Thursday 30 October 2014

Missing Halloween




A Halloween trail for children,


at Knight's Hayes Court...spot the spider...


the wicker lizard,


scary black bats....






and giant pumpkins


everywhere.




These two my husband brought home this evening from someone's garden excess - only asking for a donation at the gate.( My new camera seems to have a fault - hence mediocre photo - but will fix tomorrow.)

They will have to wait to be turned into soup till we come back from our holiday though......I can't get into the spirit of halloween as I'll be too busy doing my dithering thing about what to pack. I'll also be dismantling the kitchen and taking down the curtains as the decorators are coming in while we are away.

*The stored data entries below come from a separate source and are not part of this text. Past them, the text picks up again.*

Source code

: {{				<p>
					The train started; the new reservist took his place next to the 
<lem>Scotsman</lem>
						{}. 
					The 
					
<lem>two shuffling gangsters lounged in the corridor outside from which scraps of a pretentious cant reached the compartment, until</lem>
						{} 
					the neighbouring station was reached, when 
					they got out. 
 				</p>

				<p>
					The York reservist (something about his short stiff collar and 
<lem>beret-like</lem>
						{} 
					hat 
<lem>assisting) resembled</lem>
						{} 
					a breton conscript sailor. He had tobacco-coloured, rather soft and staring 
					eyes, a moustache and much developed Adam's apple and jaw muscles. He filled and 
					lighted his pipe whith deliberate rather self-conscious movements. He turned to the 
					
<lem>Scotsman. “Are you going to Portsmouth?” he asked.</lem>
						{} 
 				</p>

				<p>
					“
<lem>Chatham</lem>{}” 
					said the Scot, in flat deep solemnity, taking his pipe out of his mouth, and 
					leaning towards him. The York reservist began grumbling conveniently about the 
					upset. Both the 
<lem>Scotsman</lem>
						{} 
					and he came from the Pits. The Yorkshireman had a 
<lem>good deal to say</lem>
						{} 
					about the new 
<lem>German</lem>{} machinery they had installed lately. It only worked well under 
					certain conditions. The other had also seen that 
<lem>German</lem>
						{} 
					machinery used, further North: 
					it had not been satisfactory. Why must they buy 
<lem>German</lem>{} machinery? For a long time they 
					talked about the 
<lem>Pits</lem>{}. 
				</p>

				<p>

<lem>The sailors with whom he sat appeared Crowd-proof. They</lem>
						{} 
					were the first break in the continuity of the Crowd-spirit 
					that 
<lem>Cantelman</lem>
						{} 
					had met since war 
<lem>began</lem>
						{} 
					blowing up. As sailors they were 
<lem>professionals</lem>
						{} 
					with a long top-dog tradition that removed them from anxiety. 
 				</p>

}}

Realise I've been hanging on, wading through tiredness for a long time now, till I can escape to our hideaway in the Algarve where I can give in to sleep and books, walking on the cliffs, eating grilled bream on the beach and letting the sun soak into my soul.....letting my husband be.

Last blog for a while. A friend sent me this wonderful commercial for the BBC...thank you David Attenborough.

Wednesday 29 October 2014

A Daily Dose of Simon's Cat




A Portuguese pussy cat.....from Faro.... a few years ago when my sisters and I were stranded there for a few days.... wandering the back streets.....filling in time....waiting for a flight out after an air traffic controllers' strike brought the airport to a standstill.


Before we arrive at our EFT counsellor's flat in Sidmouth this afternoon I'm feeling downhearted and as bleak as the mist and drizzle which follows us all the way there.
She says she has something to show us - an antidote to the TV news and cartoon films( Family Guy) my husband watches late at night. She plays us two clips of Simon's Cat. I laugh all the way through them even though I 've seen them before.

Maybe you have to be a cat-lover, but driving home I don't feel so besieged by the proper miserable weather....maybe it's the endorphins that laughter releases in the brain. Or maybe it's the memory of my husband's face after our counsellor leads him in a tapping session.....and he says he feels closer to God since his brain disease. She suggests that as anything is possible, he could keep that God closeness and let go of the disease.

He says it wouldn't be him doing that ....that it's in God's hands.

Reminding me that ALL IS WELL  - especially when I forget to look beyond the mist that hangs around me most of the time now - like a taunting will o' the wisp.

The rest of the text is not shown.